The term big data is popular, but perhaps creates the wrong connotation. The value of big data is in the learnings that we can gain from investigation, not from the data itself, or even the tools. And some of the most useful insight comes from targeted analysis, often with small amounts of information. It is often true that patterns are more statistically relevant when considering large volumes of information, but volume is not the goal – insight is the goal. This is not always clear to our big data teams and we, as leaders, can help.
Pariveda has done a number of big data projects, and we see all shapes and sizes. Some big data projects actually need small amounts of data to gain useful insight. Others require massive amounts. We recently completed two such projects, started with a hypothesis in both cases and, upon reflection, learned some valuable lessons. In one case, we analyzed the effectiveness of marketing campaigns, correlating results with environmental and customer-oriented factors. Using a shockingly small amount of “trial” data, we found several correlations – some obvious and a couple surprises. We then leveraged machine learning concepts to demonstrate that it is possible to predict the impact of a marketing campaign within a few percentage points. This is a huge finding – determined by prototyping a tightly-defined goal using a small subset of data. Once you prove a concept like that, you can expand the volume of data – incorporating even more interesting correlations such as seasonality or longer-term economic cycles.

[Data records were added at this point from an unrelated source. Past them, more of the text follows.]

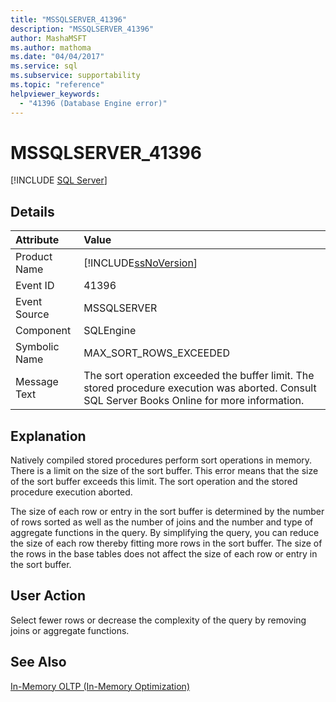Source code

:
```yaml
---
title: "MSSQLSERVER_41396"
description: "MSSQLSERVER_41396"
author: MashaMSFT
ms.author: mathoma
ms.date: "04/04/2017"
ms.service: sql
ms.subservice: supportability
ms.topic: "reference"
helpviewer_keywords:
  - "41396 (Database Engine error)"
---
```

# MSSQLSERVER_41396
 [!INCLUDE [SQL Server](../../includes/applies-to-version/sqlserver.md)]
  
## Details  
  
| Attribute | Value |  
| :-------- | :---- |  
|Product Name|[!INCLUDE[ssNoVersion](../../includes/ssnoversion-md.md)]|  
|Event ID|41396|  
|Event Source|MSSQLSERVER|  
|Component|SQLEngine|  
|Symbolic Name|MAX_SORT_ROWS_EXCEEDED|  
|Message Text|The sort operation exceeded the buffer limit. The stored procedure execution was aborted. Consult SQL Server Books Online for more information.|  
  
## Explanation  
Natively compiled stored procedures perform sort operations in memory. There is a limit on the size of the sort buffer. This error means that the size of the sort buffer exceeds this limit. The sort operation and the stored procedure execution aborted.  
  
The size of each row or entry in the sort buffer is determined by the number of rows sorted as well as the number of joins and the number and type of aggregate functions in the query. By simplifying the query, you can reduce the size of each row thereby fitting more rows in the sort buffer. The size of the rows in the base tables does not affect the size of each row or entry in the sort buffer.  
  
## User Action  
Select fewer rows or decrease the complexity of the query by removing joins or aggregate functions.  
  
## See Also  
[In-Memory OLTP &#40;In-Memory Optimization&#41;](~/relational-databases/in-memory-oltp/in-memory-oltp-in-memory-optimization.md)  
  
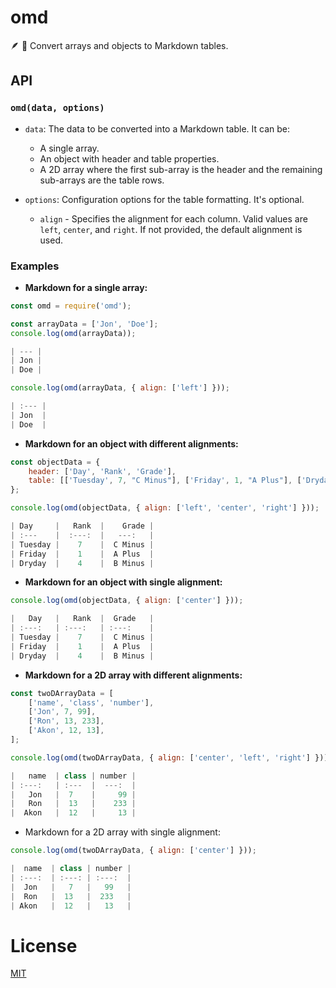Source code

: # omd

:feather: :feet: Convert arrays and objects to Markdown tables.

## API

### `omd(data, options)`

- `data`: The data to be converted into a Markdown table. It can be:
    - A single array.
    - An object with header and table properties.
    - A 2D array where the first sub-array is the header and the remaining sub-arrays are the table rows.

- `options`: Configuration options for the table formatting. It's optional.
    - `align` - Specifies the alignment for each column. Valid values are `left`, `center`, and `right`. If not provided, the default alignment is used.


### Examples

- __Markdown for a single array:__

```js
const omd = require('omd');

const arrayData = ['Jon', 'Doe'];
console.log(omd(arrayData));

| --- |
| Jon |
| Doe |
```

```js
console.log(omd(arrayData, { align: ['left'] }));

| :--- |
| Jon  |
| Doe  |
```

- __Markdown for an object with different alignments:__

```js
const objectData = {
    header: ['Day', 'Rank', 'Grade'],
    table: [['Tuesday', 7, "C Minus"], ['Friday', 1, "A Plus"], ['Dryday', 4, "B Minus"]],
};

console.log(omd(objectData, { align: ['left', 'center', 'right'] }));

| Day     |   Rank  |    Grade |
| :---    |  :---:  |   ---:   |
| Tuesday |    7    |  C Minus |
| Friday  |    1    |  A Plus  |
| Dryday  |    4    |  B Minus |
```

- __Markdown for an object with single alignment:__

```js
console.log(omd(objectData, { align: ['center'] }));

|   Day   |   Rank  |  Grade   |
| :---:   | :---:   | :---:    |
| Tuesday |    7    |  C Minus |
| Friday  |    1    |  A Plus  |
| Dryday  |    4    |  B Minus |
```

- __Markdown for a 2D array with different alignments:__

```js
const twoDArrayData = [
    ['name', 'class', 'number'],
    ['Jon', 7, 99],
    ['Ron', 13, 233],
    ['Akon', 12, 13],
];

console.log(omd(twoDArrayData, { align: ['center', 'left', 'right'] }));

|   name  | class | number |
| :---:   | :---  |  ---:  |
|   Jon   |  7    |     99 |
|   Ron   |  13   |    233 |
|  Akon   |  12   |     13 |
```

- Markdown for a 2D array with single alignment:

```js
console.log(omd(twoDArrayData, { align: ['center'] }));

|  name  | class | number |
| :---:  | :---: | :---:  |
|  Jon   |   7   |   99   |
|  Ron   |  13   |  233   |
| Akon   |  12   |   13   |
```

# License

[MIT](LICENSE)
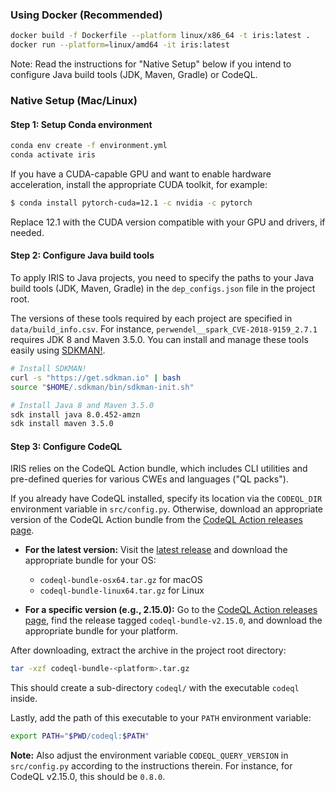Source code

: ### Using Docker (Recommended)

```bash
docker build -f Dockerfile --platform linux/x86_64 -t iris:latest .
docker run --platform=linux/amd64 -it iris:latest
```

Note: Read the instructions for "Native Setup" below if you intend to configure Java build tools (JDK, Maven, Gradle) or CodeQL.

### Native Setup (Mac/Linux)

#### Step 1: Setup Conda environment

```sh
conda env create -f environment.yml
conda activate iris
```

If you have a CUDA-capable GPU and want to enable hardware acceleration, install the appropriate CUDA toolkit, for example:
```bash
$ conda install pytorch-cuda=12.1 -c nvidia -c pytorch
```
Replace 12.1 with the CUDA version compatible with your GPU and drivers, if needed.

#### Step 2: Configure Java build tools

To apply IRIS to Java projects, you need to specify the paths to your Java build tools (JDK, Maven, Gradle) in the `dep_configs.json` file in the project root.

The versions of these tools required by each project are specified in `data/build_info.csv`. For instance, `perwendel__spark_CVE-2018-9159_2.7.1` requires JDK 8 and Maven 3.5.0. You can install and manage these tools easily using [SDKMAN!](https://sdkman.io/).

```sh
# Install SDKMAN!
curl -s "https://get.sdkman.io" | bash
source "$HOME/.sdkman/bin/sdkman-init.sh"

# Install Java 8 and Maven 3.5.0
sdk install java 8.0.452-amzn
sdk install maven 3.5.0
```

#### Step 3: Configure CodeQL

IRIS relies on the CodeQL Action bundle, which includes CLI utilities and pre-defined queries for various CWEs and languages ("QL packs").

If you already have CodeQL installed, specify its location via the `CODEQL_DIR` environment variable in `src/config.py`. Otherwise, download an appropriate version of the CodeQL Action bundle from the [CodeQL Action releases page](https://github.com/github/codeql-action/releases).

- **For the latest version:**
  Visit the [latest release](https://github.com/github/codeql-action/releases/latest) and download the appropriate bundle for your OS:
  - `codeql-bundle-osx64.tar.gz` for macOS
  - `codeql-bundle-linux64.tar.gz` for Linux

- **For a specific version (e.g., 2.15.0):**
  Go to the [CodeQL Action releases page](https://github.com/github/codeql-action/releases), find the release tagged `codeql-bundle-v2.15.0`, and download the appropriate bundle for your platform.

After downloading, extract the archive in the project root directory:

```sh
tar -xzf codeql-bundle-<platform>.tar.gz
```

This should create a sub-directory `codeql/` with the executable `codeql` inside.

Lastly, add the path of this executable to your `PATH` environment variable:

```sh
export PATH="$PWD/codeql:$PATH"
```

**Note:** Also adjust the environment variable `CODEQL_QUERY_VERSION` in `src/config.py` according to the instructions therein. For instance, for CodeQL v2.15.0, this should be `0.8.0`.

We often see large data stores, sometimes called data warehouses, which have all the hallmarks of a hard-to-watch episode of Hoarders – large amounts of overlapping, loosely-organized information collected for the purpose of collection. Collecting was the goal – organization, analysis and output are envisioned as future extensions. Some organizations spend years on “data in” and never get to “data out”. Today’s expectations of rapid innovation demand more.

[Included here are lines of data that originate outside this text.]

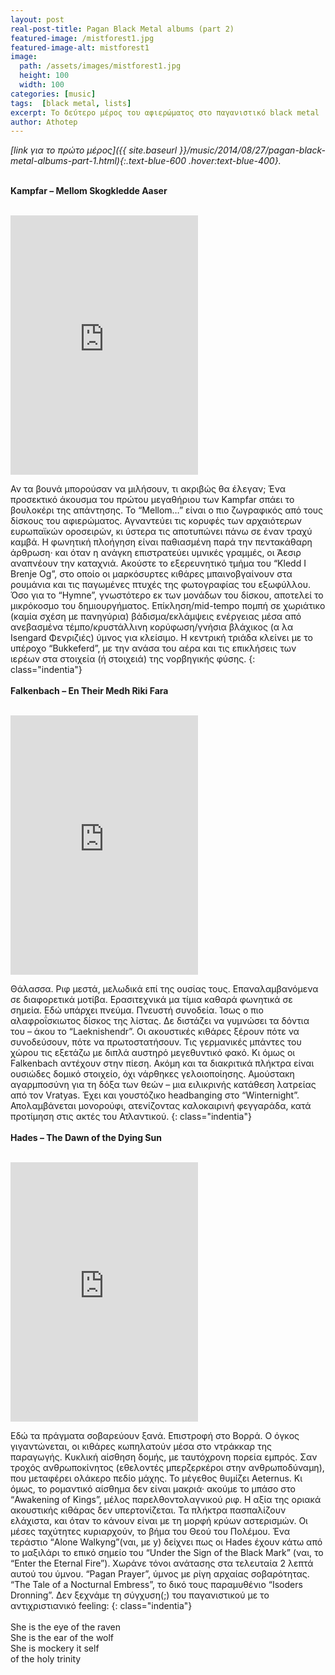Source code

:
 ```yaml
---
layout: post
real-post-title: Pagan Black Metal albums (part 2)
featured-image: /mistforest1.jpg
featured-image-alt: mistforest1
image:
  path: /assets/images/mistforest1.jpg
  height: 100
  width: 100
categories: [music]
tags:  [black metal, lists]
excerpt: Το δεύτερο μέρος του αφιερώματος στο παγανιστικό black metal
author: Athotep
---
```


*[link για το πρώτο μέρος]({{ site.baseurl }}/music/2014/08/27/pagan-black-metal-albums-part-1.html){:.text-blue-600 .hover:text-blue-400}.*  
<br>

**Kampfar – Mellom Skogkledde Aaser**  
<br>
<iframe class="w-full" height="415" src="https://www.youtube.com/embed/yZn8RzwPs2g" frameborder="0" allow="accelerometer; autoplay; encrypted-media; gyroscope; picture-in-picture" allowfullscreen></iframe>  
<br>

Αν τα βουνά μπορούσαν να μιλήσουν, τι ακριβώς θα έλεγαν; Ένα προσεκτικό άκουσμα του πρώτου μεγαθήριου των Kampfar σπάει το βουλοκέρι της απάντησης. Το “Mellom…” είναι ο πιο ζωγραφικός από τους δίσκους του αφιερώματος. Αγναντεύει τις κορυφές των αρχαιότερων ευρωπαϊκών οροσειρών, κι ύστερα τις αποτυπώνει πάνω σε έναν τραχύ καμβά. Η φωνητική πλοήγηση είναι παθιασμένη παρά την πεντακάθαρη άρθρωση· και όταν η ανάγκη επιστρατεύει υμνικές γραμμές, οι Άεσιρ αναπνέουν την καταχνιά. Ακούστε το εξερευνητικό τμήμα του “Kledd I Brenje Og”, στο οποίο οι μαρκόσυρτες κιθάρες μπαινοβγαίνουν στα ρουμάνια και τις παγωμένες πτυχές της φωτογραφίας του εξωφύλλου. Όσο για το “Hymne”, γνωστότερο εκ των μονάδων του δίσκου, αποτελεί το μικρόκοσμο του δημιουργήματος. Επίκληση/mid-tempo πομπή σε χωριάτικο (καμία σχέση με πανηγύρια) βάδισμα/εκλάμψεις ενέργειας μέσα από ανεβασμένα τέμπο/κρυστάλλινη κορύφωση/γνήσια βλάχικος (α λα Isengard Φενριζιές) ύμνος για κλείσιμο. Η κεντρική τριάδα κλείνει με το υπέροχο “Bukkeferd”, με την ανάσα του αέρα και τις επικλήσεις των ιερέων στα στοιχεία (ή στοιχειά) της νορβηγικής φύσης.
{: class="indentia"}  
<br>
**Falkenbach – En Their Medh Riki Fara**  
<br>
<iframe class="w-full" height="415" src="https://www.youtube.com/embed/JaALeFmdE0o" frameborder="0" allow="accelerometer; autoplay; encrypted-media; gyroscope; picture-in-picture" allowfullscreen></iframe>  
<br>

Θάλασσα. Ριφ μεστά, μελωδικά επί της ουσίας τους. Επαναλαμβανόμενα σε διαφορετικά μοτίβα. Ερασιτεχνικά μα τίμια καθαρά φωνητικά σε σημεία. Εδώ υπάρχει πνεύμα. Πνευστή συνοδεία. Ίσως ο πιο αλαφροΐσκιωτος δίσκος της λίστας. Δε διστάζει να γυμνώσει τα δόντια του – άκου το “Laeknishendr”. Οι ακουστικές κιθάρες ξέρουν πότε να συνοδεύσουν, πότε να πρωτοστατήσουν. Τις γερμανικές μπάντες του χώρου τις εξετάζω με διπλά αυστηρό μεγεθυντικό φακό. Κι όμως οι Falkenbach αντέχουν στην πίεση. Ακόμη και τα διακριτικά πλήκτρα είναι ουσιώδες δομικό στοιχείο, όχι νάρθηκες γελοιοποίησης. Αμούστακη αγαρμποσύνη για τη δόξα των θεών – μια ειλικρινής κατάθεση λατρείας από τον Vratyas. Έχει και γουστόζικο headbanging στο “Winternight”. Απολαμβάνεται μονορούφι, ατενίζοντας καλοκαιρινή φεγγαράδα, κατά προτίμηση στις ακτές του Ατλαντικού.
{: class="indentia"}  
<br>
**Hades – The Dawn of the Dying Sun**  
<br>
<iframe class="w-full" height="415" src="https://www.youtube.com/embed/1och2b9YApc" frameborder="0" allow="accelerometer; autoplay; encrypted-media; gyroscope; picture-in-picture" allowfullscreen></iframe>  
<br>

Εδώ τα πράγματα σοβαρεύουν ξανά. Επιστροφή στο Βορρά. Ο όγκος γιγαντώνεται, οι κιθάρες κωπηλατούν μέσα στο ντράκκαρ της παραγωγής. Κυκλική αίσθηση δομής, με ταυτόχρονη πορεία εμπρός. Σαν τροχός ανθρωποκίνητος (εθελοντές μπερζερκέροι στην ανθρωποδύναμη), που μεταφέρει ολάκερο πεδίο μάχης. Το μέγεθος θυμίζει Aeternus. Κι όμως, το ρομαντικό αίσθημα δεν είναι μακριά· ακούμε το μπάσο στο “Awakening of Kings”, μέλος παρελθοντολαγνικού ριφ. Η αξία της οριακά ακουστικής κιθάρας δεν υπερτονίζεται. Τα πλήκτρα πασπαλίζουν ελάχιστα, και όταν το κάνουν είναι με τη μορφή κρύων αστερισμών. Οι μέσες ταχύτητες κυριαρχούν, το βήμα του Θεού του Πολέμου. Ένα τεράστιο “Alone Walkyng”(ναι, με y) δείχνει πως οι Hades έχουν κάτω από το μαξιλάρι το επικό σημείο του “Under the Sign of the Black Mark” (ναι, το “Enter the Eternal Fire”). Χωράνε τόνοι ανάτασης στα τελευταία 2 λεπτά αυτού του ύμνου. “Pagan Prayer”, ύμνος με ρίγη αρχαίας σοβαρότητας. “The Tale of a Nocturnal Embress”, το δικό τους παραμυθένιο “Isoders Dronning”. Δεν ξεχνάμε τη σύγχυση(;) του παγανιστικού με το αντιχριστιανικό feeling:
{: class="indentia"}  
<br>
<span class="italic">She is the eye of the raven<br>
She is the ear of the wolf<br>
She is mockery it self<br>
of the holy trinity</span>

I think the lesson is this. Many big data programs would benefit from defined targets — value propositions – which establish the guideposts of progress. In the example above, we sought to predict effectiveness through correlation of patterns in marketing programs. Other big data efforts could focus on personalization by identifying patterns of consumer behavior, assessing cannibalization, determining price elasticity, assessing distribution channels, or attacking the elusive concept of determining consumer identity. In any of these examples, it is more important to focus on the goal, and not the BIGness of your big data program.

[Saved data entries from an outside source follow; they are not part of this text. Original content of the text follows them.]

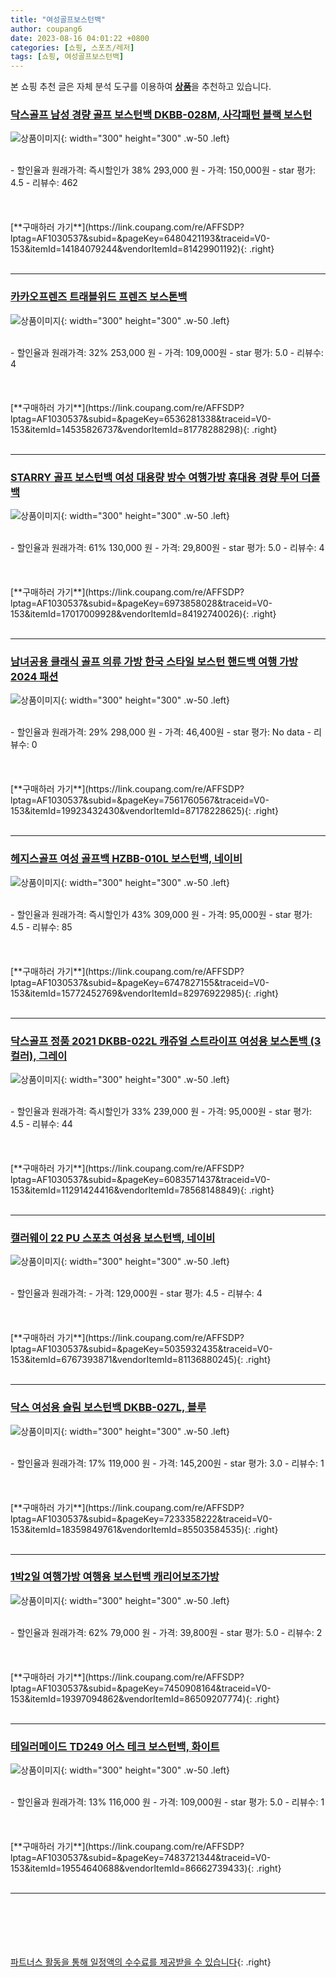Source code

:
```yaml
---
title: "여성골프보스턴백"
author: coupang6
date: 2023-08-16 04:01:22 +0800
categories: [쇼핑, 스포츠/레저]
tags: [쇼핑, 여성골프보스턴백]
---
```


본 쇼핑 추천 글은 자체 분석 도구를 이용하여 [**상품**](https://link.coupang.com/a/bao1ui)을 추천하고 있습니다.

### [닥스골프 남성 경량 골프 보스턴백 DKBB-028M, 사각패턴 블랙 보스턴](https://link.coupang.com/re/AFFSDP?lptag=AF1030537&subid=&pageKey=6480421193&traceid=V0-153&itemId=14184079244&vendorItemId=81429901192)

![상품이미지](https://thumbnail6.coupangcdn.com/thumbnails/remote/230x230ex/image/vendor_inventory/7710/70e01c5305293bbded878cdeb12a8aa4c8e231e7fa52ab7d1b9c6354b29d.jpg){: width="300" height="300" .w-50 .left}


<br>
- 할인율과 원래가격: 즉시할인가 38%  293,000   원
- 가격: 150,000원
- star 평가: 4.5
- 리뷰수: 462
<br>
<br>
<br>
<br>
[**구매하러 가기**](https://link.coupang.com/re/AFFSDP?lptag=AF1030537&subid=&pageKey=6480421193&traceid=V0-153&itemId=14184079244&vendorItemId=81429901192){: .right}
<br>
<br>

---

### [카카오프렌즈 트래블위드 프렌즈 보스톤백](https://link.coupang.com/re/AFFSDP?lptag=AF1030537&subid=&pageKey=6536281338&traceid=V0-153&itemId=14535826737&vendorItemId=81778288298)

![상품이미지](https://thumbnail10.coupangcdn.com/thumbnails/remote/230x230ex/image/retail/images/2022/05/23/9/8/c47f268a-b16b-4555-a11c-b8a0a32cc490.jpg){: width="300" height="300" .w-50 .left}


<br>
- 할인율과 원래가격: 32%  253,000   원
- 가격: 109,000원
- star 평가: 5.0
- 리뷰수: 4
<br>
<br>
<br>
<br>
[**구매하러 가기**](https://link.coupang.com/re/AFFSDP?lptag=AF1030537&subid=&pageKey=6536281338&traceid=V0-153&itemId=14535826737&vendorItemId=81778288298){: .right}
<br>
<br>

---

### [STARRY 골프 보스턴백 여성 대용량 방수 여행가방 휴대용 경량 투어 더플백](https://link.coupang.com/re/AFFSDP?lptag=AF1030537&subid=&pageKey=6973858028&traceid=V0-153&itemId=17017009928&vendorItemId=84192740026)

![상품이미지](https://thumbnail6.coupangcdn.com/thumbnails/remote/230x230ex/image/vendor_inventory/6891/269a6392d3be924f779326a3d1d3ef454594268cebad16d33bc3453c90ab.jpg){: width="300" height="300" .w-50 .left}


<br>
- 할인율과 원래가격: 61%  130,000   원
- 가격: 29,800원
- star 평가: 5.0
- 리뷰수: 4
<br>
<br>
<br>
<br>
[**구매하러 가기**](https://link.coupang.com/re/AFFSDP?lptag=AF1030537&subid=&pageKey=6973858028&traceid=V0-153&itemId=17017009928&vendorItemId=84192740026){: .right}
<br>
<br>

---

### [남녀공용 클래식 골프 의류 가방 한국 스타일 보스턴 핸드백 여행 가방 2024 패션](https://link.coupang.com/re/AFFSDP?lptag=AF1030537&subid=&pageKey=7561760567&traceid=V0-153&itemId=19923432430&vendorItemId=87178228625)

![상품이미지](https://thumbnail6.coupangcdn.com/thumbnails/remote/230x230ex/image/vendor_inventory/48b5/9cc84a2ccafb636a415916abca7b797d6a318985115fdeaab7f34fafb73f.jpg){: width="300" height="300" .w-50 .left}


<br>
- 할인율과 원래가격: 29%  298,000   원
- 가격: 46,400원
- star 평가: No data
- 리뷰수: 0
<br>
<br>
<br>
<br>
[**구매하러 가기**](https://link.coupang.com/re/AFFSDP?lptag=AF1030537&subid=&pageKey=7561760567&traceid=V0-153&itemId=19923432430&vendorItemId=87178228625){: .right}
<br>
<br>

---

### [헤지스골프 여성 골프백 HZBB-010L 보스턴백, 네이비](https://link.coupang.com/re/AFFSDP?lptag=AF1030537&subid=&pageKey=6747827155&traceid=V0-153&itemId=15772452769&vendorItemId=82976922985)

![상품이미지](https://thumbnail6.coupangcdn.com/thumbnails/remote/230x230ex/image/vendor_inventory/3853/454ef2fa892827410384e297faf1f993ed3bda80dd0befc2f2ca0bad9cca.jpg){: width="300" height="300" .w-50 .left}


<br>
- 할인율과 원래가격: 즉시할인가 43%  309,000   원
- 가격: 95,000원
- star 평가: 4.5
- 리뷰수: 85
<br>
<br>
<br>
<br>
[**구매하러 가기**](https://link.coupang.com/re/AFFSDP?lptag=AF1030537&subid=&pageKey=6747827155&traceid=V0-153&itemId=15772452769&vendorItemId=82976922985){: .right}
<br>
<br>

---

### [닥스골프 정품 2021 DKBB-022L 캐쥬얼 스트라이프 여성용 보스톤백 (3컬러), 그레이](https://link.coupang.com/re/AFFSDP?lptag=AF1030537&subid=&pageKey=6083571437&traceid=V0-153&itemId=11291424416&vendorItemId=78568148849)

![상품이미지](https://thumbnail7.coupangcdn.com/thumbnails/remote/230x230ex/image/vendor_inventory/67d9/76df13eff095aa3ad1a6cf2d8a11fbbe1342d9592e41604e8aeb52171891.jpg){: width="300" height="300" .w-50 .left}


<br>
- 할인율과 원래가격: 즉시할인가 33%  239,000   원
- 가격: 95,000원
- star 평가: 4.5
- 리뷰수: 44
<br>
<br>
<br>
<br>
[**구매하러 가기**](https://link.coupang.com/re/AFFSDP?lptag=AF1030537&subid=&pageKey=6083571437&traceid=V0-153&itemId=11291424416&vendorItemId=78568148849){: .right}
<br>
<br>

---

### [캘러웨이 22 PU 스포츠 여성용 보스턴백, 네이비](https://link.coupang.com/re/AFFSDP?lptag=AF1030537&subid=&pageKey=5035932435&traceid=V0-153&itemId=6767393871&vendorItemId=81136880245)

![상품이미지](https://thumbnail8.coupangcdn.com/thumbnails/remote/230x230ex/image/vendor_inventory/0cc4/f3bf6f956a24b374db126aa5d30dcaa5256ffb658ed12ca31476f0777935.jpg){: width="300" height="300" .w-50 .left}


<br>
- 할인율과 원래가격: 
- 가격: 129,000원
- star 평가: 4.5
- 리뷰수: 4
<br>
<br>
<br>
<br>
[**구매하러 가기**](https://link.coupang.com/re/AFFSDP?lptag=AF1030537&subid=&pageKey=5035932435&traceid=V0-153&itemId=6767393871&vendorItemId=81136880245){: .right}
<br>
<br>

---

### [닥스 여성용 슬림 보스턴백 DKBB-027L, 블루](https://link.coupang.com/re/AFFSDP?lptag=AF1030537&subid=&pageKey=7233358222&traceid=V0-153&itemId=18359849761&vendorItemId=85503584535)

![상품이미지](https://thumbnail10.coupangcdn.com/thumbnails/remote/230x230ex/image/rs_quotation_api/twoom4ur/401f2167badf4ef68ef5ad2f05d63e40.jpg){: width="300" height="300" .w-50 .left}


<br>
- 할인율과 원래가격: 17%  119,000   원
- 가격: 145,200원
- star 평가: 3.0
- 리뷰수: 1
<br>
<br>
<br>
<br>
[**구매하러 가기**](https://link.coupang.com/re/AFFSDP?lptag=AF1030537&subid=&pageKey=7233358222&traceid=V0-153&itemId=18359849761&vendorItemId=85503584535){: .right}
<br>
<br>

---

### [1박2일 여행가방 여행용 보스턴백 캐리어보조가방](https://link.coupang.com/re/AFFSDP?lptag=AF1030537&subid=&pageKey=7450908164&traceid=V0-153&itemId=19397094862&vendorItemId=86509207774)

![상품이미지](https://thumbnail6.coupangcdn.com/thumbnails/remote/230x230ex/image/vendor_inventory/b186/0509da3bf4cb7e8edcf751ac64f0397421c6d3686d417c29d7ed0964815f.jpg){: width="300" height="300" .w-50 .left}


<br>
- 할인율과 원래가격: 62%  79,000   원
- 가격: 39,800원
- star 평가: 5.0
- 리뷰수: 2
<br>
<br>
<br>
<br>
[**구매하러 가기**](https://link.coupang.com/re/AFFSDP?lptag=AF1030537&subid=&pageKey=7450908164&traceid=V0-153&itemId=19397094862&vendorItemId=86509207774){: .right}
<br>
<br>

---

### [테일러메이드 TD249 어스 테크 보스턴백, 화이트](https://link.coupang.com/re/AFFSDP?lptag=AF1030537&subid=&pageKey=7483721344&traceid=V0-153&itemId=19554640688&vendorItemId=86662739433)

![상품이미지](https://thumbnail7.coupangcdn.com/thumbnails/remote/230x230ex/image/vendor_inventory/3a09/795284206215435654b3afae42b22110c12896db99d0f2646f32129b1d9c.jpg){: width="300" height="300" .w-50 .left}


<br>
- 할인율과 원래가격: 13%  116,000   원
- 가격: 109,000원
- star 평가: 5.0
- 리뷰수: 1
<br>
<br>
<br>
<br>
[**구매하러 가기**](https://link.coupang.com/re/AFFSDP?lptag=AF1030537&subid=&pageKey=7483721344&traceid=V0-153&itemId=19554640688&vendorItemId=86662739433){: .right}
<br>
<br>

---
<br><br><br><br><br> [파트너스 활동을 통해 일정액의 수수료를 제공받을 수 있습니다](https://link.coupang.com/a/bao1ui){: .right}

On the other hand, depending on the situation, it may be constraining to apply the level of focus described above. Sometimes we must collect, correlate, aggregate and analyze large amounts of data – applying research-style thinking to the investigation. Sometimes we don’t know exactly what we are looking for. For example, if we primarily applied goal-oriented thinking to medical research, we may never have discovered Penicillin. But, in a commercial setting, we are often bounded by the realities of time, money and people. In these settings, it may be more effective to show incremental progress through a more goal-oriented approach.
It actually sounds funny to say “we are driving a big data initiative, and intentionally starting small” – but sometimes that is the right way.